* _Records contained in a dataset_
□ □ □
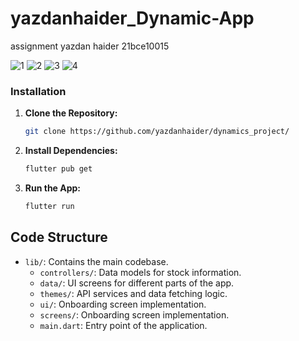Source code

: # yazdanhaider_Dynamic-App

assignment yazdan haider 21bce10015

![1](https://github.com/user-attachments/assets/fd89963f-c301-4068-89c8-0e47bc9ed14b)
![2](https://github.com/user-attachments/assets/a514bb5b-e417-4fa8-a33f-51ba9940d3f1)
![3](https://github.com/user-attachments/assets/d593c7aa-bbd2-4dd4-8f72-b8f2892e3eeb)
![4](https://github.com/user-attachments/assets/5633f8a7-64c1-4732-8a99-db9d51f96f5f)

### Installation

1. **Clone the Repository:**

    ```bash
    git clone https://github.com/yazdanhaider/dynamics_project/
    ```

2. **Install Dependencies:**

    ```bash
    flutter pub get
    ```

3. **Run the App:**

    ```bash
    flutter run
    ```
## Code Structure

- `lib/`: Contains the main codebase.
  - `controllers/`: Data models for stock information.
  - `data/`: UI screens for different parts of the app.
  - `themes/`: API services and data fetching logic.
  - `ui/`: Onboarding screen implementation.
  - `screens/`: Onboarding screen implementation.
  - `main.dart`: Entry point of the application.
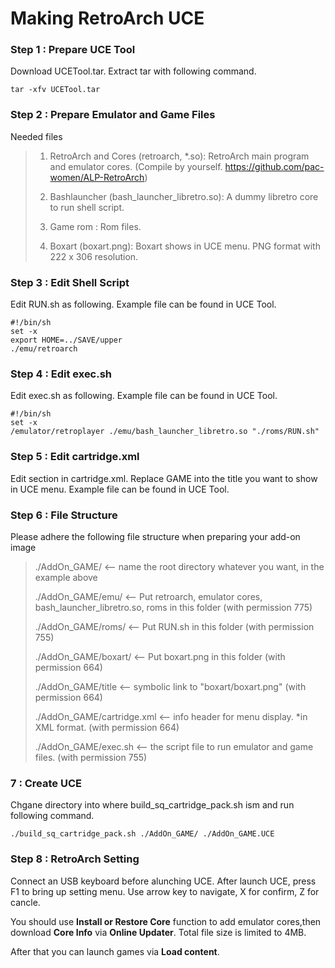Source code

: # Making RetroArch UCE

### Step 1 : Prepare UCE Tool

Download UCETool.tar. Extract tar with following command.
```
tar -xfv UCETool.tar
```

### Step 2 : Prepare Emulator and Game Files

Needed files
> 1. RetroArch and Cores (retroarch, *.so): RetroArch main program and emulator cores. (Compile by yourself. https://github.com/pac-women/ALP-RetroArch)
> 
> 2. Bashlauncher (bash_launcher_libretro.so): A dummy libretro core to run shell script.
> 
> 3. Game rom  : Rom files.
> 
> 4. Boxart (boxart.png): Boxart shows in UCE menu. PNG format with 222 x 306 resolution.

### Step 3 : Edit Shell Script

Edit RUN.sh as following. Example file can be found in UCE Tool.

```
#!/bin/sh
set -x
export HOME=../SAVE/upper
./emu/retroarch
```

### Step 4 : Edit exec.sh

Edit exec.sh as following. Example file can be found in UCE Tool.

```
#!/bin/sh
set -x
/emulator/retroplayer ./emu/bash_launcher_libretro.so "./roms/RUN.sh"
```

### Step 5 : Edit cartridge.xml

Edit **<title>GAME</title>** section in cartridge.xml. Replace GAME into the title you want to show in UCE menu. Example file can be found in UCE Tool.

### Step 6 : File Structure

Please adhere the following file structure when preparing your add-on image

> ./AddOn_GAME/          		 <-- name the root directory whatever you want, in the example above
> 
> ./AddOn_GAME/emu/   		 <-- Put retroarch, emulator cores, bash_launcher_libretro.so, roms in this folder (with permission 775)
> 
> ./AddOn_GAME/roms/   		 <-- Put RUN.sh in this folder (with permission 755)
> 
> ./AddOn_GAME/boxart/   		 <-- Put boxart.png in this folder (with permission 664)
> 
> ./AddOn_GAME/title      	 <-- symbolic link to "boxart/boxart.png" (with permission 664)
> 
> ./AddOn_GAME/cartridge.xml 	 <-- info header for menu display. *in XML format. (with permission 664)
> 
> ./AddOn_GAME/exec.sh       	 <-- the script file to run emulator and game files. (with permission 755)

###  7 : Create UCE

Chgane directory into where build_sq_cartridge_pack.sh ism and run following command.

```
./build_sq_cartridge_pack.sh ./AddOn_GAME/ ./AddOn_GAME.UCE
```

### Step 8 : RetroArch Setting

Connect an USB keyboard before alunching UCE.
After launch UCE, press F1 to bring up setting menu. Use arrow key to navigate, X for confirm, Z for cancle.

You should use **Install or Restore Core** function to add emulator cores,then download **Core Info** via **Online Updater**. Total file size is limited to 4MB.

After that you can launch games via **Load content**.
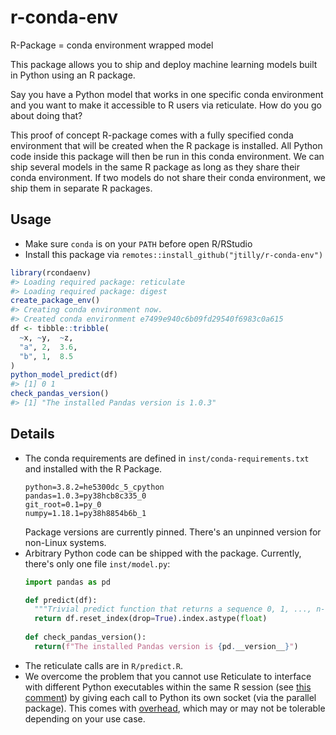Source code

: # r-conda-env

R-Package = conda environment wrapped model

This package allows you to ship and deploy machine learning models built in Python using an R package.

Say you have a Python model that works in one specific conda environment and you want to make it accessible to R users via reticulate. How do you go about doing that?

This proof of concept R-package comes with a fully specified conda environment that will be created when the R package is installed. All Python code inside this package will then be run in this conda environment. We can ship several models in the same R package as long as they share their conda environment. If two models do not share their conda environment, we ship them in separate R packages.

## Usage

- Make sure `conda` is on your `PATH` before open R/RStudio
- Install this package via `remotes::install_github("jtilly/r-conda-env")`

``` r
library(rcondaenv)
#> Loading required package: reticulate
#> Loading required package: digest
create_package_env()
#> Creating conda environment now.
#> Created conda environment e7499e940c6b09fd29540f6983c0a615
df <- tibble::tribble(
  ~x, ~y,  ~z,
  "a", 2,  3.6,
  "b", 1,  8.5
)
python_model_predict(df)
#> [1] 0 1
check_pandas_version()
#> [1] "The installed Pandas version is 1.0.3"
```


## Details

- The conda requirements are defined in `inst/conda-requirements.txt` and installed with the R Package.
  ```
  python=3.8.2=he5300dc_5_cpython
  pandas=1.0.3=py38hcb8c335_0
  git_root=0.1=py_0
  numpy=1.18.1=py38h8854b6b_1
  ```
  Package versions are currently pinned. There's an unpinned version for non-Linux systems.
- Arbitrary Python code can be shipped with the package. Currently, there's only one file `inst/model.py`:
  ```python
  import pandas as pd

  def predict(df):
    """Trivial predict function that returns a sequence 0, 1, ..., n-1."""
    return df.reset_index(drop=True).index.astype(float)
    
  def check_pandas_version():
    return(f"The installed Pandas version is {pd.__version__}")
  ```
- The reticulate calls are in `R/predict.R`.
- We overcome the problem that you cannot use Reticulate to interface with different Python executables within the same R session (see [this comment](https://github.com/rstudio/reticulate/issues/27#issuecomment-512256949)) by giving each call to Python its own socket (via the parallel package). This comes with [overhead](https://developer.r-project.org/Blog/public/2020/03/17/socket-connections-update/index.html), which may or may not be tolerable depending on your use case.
□ □ □
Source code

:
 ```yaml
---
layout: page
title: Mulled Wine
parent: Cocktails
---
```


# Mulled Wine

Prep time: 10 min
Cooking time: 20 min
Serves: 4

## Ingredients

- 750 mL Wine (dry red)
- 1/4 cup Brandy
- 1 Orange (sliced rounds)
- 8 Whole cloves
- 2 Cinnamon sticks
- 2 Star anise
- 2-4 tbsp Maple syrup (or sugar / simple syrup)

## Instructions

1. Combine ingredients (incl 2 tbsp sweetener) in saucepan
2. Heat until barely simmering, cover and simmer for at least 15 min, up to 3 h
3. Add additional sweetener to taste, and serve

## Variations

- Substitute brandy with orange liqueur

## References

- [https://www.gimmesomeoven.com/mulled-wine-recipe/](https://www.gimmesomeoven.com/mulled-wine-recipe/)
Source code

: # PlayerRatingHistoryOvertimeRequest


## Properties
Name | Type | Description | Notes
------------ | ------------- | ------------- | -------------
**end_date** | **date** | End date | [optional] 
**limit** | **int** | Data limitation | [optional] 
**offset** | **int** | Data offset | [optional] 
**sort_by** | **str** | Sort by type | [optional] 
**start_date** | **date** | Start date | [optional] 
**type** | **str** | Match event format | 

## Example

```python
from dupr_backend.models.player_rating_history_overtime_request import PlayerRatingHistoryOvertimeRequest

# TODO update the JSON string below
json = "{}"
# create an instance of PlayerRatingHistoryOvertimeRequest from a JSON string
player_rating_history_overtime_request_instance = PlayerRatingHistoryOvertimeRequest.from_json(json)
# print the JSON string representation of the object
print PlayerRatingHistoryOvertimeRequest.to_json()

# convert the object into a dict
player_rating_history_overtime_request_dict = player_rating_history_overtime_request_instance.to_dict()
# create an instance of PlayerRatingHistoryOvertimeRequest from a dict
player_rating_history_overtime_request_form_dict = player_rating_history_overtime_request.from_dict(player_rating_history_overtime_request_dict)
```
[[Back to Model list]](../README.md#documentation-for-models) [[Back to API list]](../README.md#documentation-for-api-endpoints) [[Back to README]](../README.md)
□ □ □
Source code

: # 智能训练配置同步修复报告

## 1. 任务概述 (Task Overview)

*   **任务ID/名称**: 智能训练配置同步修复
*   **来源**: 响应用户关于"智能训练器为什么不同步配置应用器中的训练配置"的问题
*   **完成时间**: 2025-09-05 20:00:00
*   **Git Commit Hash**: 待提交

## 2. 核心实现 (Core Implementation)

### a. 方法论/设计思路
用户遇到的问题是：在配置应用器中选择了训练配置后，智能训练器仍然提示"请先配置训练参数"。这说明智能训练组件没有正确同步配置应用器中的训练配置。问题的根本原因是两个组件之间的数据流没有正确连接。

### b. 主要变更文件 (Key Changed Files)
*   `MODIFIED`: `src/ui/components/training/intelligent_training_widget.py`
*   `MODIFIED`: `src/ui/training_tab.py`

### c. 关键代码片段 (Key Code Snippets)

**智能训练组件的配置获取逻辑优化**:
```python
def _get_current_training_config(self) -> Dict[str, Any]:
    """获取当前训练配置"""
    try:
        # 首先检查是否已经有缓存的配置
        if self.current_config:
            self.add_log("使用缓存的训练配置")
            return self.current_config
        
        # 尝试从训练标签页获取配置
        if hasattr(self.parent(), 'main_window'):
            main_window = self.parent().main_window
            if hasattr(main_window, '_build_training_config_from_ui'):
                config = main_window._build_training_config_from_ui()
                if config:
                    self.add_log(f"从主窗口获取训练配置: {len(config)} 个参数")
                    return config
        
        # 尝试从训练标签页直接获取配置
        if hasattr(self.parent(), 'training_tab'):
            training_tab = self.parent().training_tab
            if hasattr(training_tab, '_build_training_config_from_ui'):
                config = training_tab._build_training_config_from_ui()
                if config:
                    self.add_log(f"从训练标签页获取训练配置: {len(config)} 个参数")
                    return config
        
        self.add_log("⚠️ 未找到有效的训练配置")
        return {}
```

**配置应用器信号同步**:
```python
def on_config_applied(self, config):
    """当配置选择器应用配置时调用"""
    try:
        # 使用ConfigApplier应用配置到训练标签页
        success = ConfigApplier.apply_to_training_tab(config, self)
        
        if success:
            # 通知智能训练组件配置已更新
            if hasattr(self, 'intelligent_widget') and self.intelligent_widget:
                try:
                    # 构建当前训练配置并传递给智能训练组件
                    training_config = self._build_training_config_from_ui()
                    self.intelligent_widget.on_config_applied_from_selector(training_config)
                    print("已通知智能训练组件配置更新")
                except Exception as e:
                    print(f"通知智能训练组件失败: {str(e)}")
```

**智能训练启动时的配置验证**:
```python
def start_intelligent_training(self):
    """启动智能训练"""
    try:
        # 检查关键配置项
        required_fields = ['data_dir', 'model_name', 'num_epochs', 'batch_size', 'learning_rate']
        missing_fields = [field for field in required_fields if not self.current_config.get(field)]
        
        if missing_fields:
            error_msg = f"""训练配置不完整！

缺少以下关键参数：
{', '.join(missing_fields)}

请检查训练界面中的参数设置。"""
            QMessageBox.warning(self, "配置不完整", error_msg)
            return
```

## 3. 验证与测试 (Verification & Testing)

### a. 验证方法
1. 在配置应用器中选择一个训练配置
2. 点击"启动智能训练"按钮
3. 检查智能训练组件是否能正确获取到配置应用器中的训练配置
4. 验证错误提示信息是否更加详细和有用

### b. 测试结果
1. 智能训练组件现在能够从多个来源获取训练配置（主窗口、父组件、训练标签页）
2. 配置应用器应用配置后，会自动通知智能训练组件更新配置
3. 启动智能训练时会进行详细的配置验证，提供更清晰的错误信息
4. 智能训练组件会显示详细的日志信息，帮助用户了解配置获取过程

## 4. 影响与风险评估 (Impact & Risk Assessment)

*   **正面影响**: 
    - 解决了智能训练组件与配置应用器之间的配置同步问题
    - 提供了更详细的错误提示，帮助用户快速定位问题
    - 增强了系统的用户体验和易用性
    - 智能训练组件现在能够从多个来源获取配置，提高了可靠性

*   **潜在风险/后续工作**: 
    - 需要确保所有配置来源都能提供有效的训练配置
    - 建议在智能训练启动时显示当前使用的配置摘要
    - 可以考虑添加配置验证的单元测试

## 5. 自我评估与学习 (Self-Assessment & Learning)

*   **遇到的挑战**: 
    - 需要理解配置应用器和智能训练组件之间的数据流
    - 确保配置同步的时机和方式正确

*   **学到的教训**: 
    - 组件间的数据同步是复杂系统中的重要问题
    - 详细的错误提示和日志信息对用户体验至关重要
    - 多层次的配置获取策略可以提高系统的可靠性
□ □ □
* _Aim of the task_
Exact duplication is required for the lines above, from the line that contains "Download UCETool.tar. Extract" to the line that contains "run shell script.", inclusive; omit all others.

* _The answer_
Download UCETool.tar. Extract tar with following command.
```
tar -xfv UCETool.tar
```

### Step 2 : Prepare Emulator and Game Files

Needed files
> 1. RetroArch and Cores (retroarch, *.so): RetroArch main program and emulator cores. (Compile by yourself. https://github.com/pac-women/ALP-RetroArch)
> 
> 2. Bashlauncher (bash_launcher_libretro.so): A dummy libretro core to run shell script.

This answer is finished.